Precision = 40 / (40 + 5) = 0.89

Recall = 40 / (40 + 3) = 0.93

F1 = 2 * (0.89 * 0.93) / (0.89 + 0.93) ≈ 0.91

Precision vs Recall Tradeoff in Architecture Search

Architecture search can find models that favor precision or recall depending on the goal.

For example, in a medical image task, high recall is critical to catch all diseases, even if some false alarms happen.

In contrast, for a photo tagging app, high precision is better to avoid wrong tags.

Architecture search helps find models balancing these metrics by testing many designs and picking the best tradeoff.

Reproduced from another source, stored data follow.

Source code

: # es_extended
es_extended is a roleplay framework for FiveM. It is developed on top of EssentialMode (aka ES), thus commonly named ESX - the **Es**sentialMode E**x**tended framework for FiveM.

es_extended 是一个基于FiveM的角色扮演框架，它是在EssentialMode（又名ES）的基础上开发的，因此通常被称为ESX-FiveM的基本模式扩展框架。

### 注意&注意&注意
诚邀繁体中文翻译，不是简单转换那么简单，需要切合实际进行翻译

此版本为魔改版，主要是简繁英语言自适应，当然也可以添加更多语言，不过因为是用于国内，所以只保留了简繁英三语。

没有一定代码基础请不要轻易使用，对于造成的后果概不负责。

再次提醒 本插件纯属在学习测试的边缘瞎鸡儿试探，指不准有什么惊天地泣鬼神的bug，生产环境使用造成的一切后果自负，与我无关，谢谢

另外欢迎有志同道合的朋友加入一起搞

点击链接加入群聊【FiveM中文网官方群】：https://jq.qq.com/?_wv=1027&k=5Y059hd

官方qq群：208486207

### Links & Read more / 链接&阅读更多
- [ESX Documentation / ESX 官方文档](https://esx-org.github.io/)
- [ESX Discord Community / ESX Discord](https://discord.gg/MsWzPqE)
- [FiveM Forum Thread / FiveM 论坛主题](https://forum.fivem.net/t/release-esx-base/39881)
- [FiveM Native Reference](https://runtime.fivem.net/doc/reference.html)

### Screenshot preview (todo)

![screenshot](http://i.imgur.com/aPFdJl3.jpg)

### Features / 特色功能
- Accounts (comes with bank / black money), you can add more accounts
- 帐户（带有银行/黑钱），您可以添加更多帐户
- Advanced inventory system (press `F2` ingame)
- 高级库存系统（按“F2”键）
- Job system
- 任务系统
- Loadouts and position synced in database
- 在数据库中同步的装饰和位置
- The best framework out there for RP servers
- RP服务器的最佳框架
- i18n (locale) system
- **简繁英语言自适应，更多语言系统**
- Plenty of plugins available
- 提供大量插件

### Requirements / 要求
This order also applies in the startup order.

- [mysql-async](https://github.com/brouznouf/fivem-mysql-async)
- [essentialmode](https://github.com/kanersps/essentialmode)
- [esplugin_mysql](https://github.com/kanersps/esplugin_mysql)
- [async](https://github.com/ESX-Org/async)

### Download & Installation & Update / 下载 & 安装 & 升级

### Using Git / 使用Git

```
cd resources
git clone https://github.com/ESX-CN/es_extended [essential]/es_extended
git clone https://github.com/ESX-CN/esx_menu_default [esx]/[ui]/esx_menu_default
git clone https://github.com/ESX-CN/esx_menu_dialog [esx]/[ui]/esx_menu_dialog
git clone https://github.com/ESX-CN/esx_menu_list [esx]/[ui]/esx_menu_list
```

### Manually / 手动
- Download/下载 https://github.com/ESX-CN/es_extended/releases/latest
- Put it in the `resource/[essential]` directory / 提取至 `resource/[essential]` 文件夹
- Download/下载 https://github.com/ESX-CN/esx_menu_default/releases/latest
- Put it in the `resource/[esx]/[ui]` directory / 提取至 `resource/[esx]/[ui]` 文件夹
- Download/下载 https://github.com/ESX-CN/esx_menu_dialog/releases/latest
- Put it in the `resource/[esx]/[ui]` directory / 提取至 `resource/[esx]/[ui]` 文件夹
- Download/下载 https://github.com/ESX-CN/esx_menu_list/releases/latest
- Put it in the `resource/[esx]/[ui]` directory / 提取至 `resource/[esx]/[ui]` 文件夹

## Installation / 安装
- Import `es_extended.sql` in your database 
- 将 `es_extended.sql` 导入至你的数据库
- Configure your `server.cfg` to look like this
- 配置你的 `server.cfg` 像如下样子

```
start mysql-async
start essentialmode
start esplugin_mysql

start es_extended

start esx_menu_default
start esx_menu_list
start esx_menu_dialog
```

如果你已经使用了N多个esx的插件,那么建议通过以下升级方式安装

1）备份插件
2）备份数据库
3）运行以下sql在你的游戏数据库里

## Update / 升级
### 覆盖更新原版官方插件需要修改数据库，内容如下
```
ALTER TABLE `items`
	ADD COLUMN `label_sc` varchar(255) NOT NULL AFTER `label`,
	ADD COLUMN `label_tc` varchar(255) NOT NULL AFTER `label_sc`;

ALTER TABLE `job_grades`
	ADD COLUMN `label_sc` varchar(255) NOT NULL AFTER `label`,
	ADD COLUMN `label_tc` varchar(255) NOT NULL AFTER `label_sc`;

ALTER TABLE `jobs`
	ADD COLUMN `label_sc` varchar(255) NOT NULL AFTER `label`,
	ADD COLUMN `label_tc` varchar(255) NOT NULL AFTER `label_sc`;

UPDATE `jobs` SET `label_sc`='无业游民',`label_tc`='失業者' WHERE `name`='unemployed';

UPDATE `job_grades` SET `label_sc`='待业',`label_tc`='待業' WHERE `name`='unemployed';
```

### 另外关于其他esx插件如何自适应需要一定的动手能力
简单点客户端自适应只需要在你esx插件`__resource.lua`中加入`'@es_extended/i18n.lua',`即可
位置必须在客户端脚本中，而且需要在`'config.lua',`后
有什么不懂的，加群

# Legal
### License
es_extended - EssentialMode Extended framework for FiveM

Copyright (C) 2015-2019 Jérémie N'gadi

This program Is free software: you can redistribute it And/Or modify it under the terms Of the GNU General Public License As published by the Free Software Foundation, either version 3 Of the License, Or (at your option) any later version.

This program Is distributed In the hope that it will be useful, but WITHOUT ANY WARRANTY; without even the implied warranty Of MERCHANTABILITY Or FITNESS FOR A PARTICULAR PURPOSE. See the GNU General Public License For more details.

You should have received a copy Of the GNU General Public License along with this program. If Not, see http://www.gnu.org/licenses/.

Good vs Bad Metric Values for Architecture Search

Good: Validation accuracy above 85% with balanced precision and recall (both above 80%) means the architecture generalizes well.

Bad: Very high training accuracy (e.g., 99%) but low validation accuracy (e.g., 60%) means overfitting. The architecture is too complex or not suitable.

Also, very low precision or recall (below 50%) indicates the model misses important cases or makes many mistakes.

Common Pitfalls in Metrics for Architecture Search
  • Accuracy Paradox: High accuracy can be misleading if data is imbalanced. For example, 95% accuracy on 95% negative data means the model ignores positives.
  • Data Leakage: If validation data leaks into training, metrics look unrealistically good, hiding true performance.
  • Overfitting: Architecture search may pick overly complex models that fit training data perfectly but fail on new data.
  • Ignoring Validation Metrics: Only looking at training loss or accuracy can mislead. Validation metrics are key to choosing the best architecture.
Self Check: Is a Model with 98% Accuracy but 12% Recall Good?

No, this model is not good for tasks like fraud detection or disease diagnosis.

Even though accuracy is high, recall is very low. This means the model misses most positive cases (fraud or disease).

In such cases, recall is more important because missing positives can be costly or dangerous.

Architecture search should focus on improving recall, even if accuracy drops a bit.

Key Result
Validation accuracy and balanced precision-recall are key to selecting good architectures that generalize well.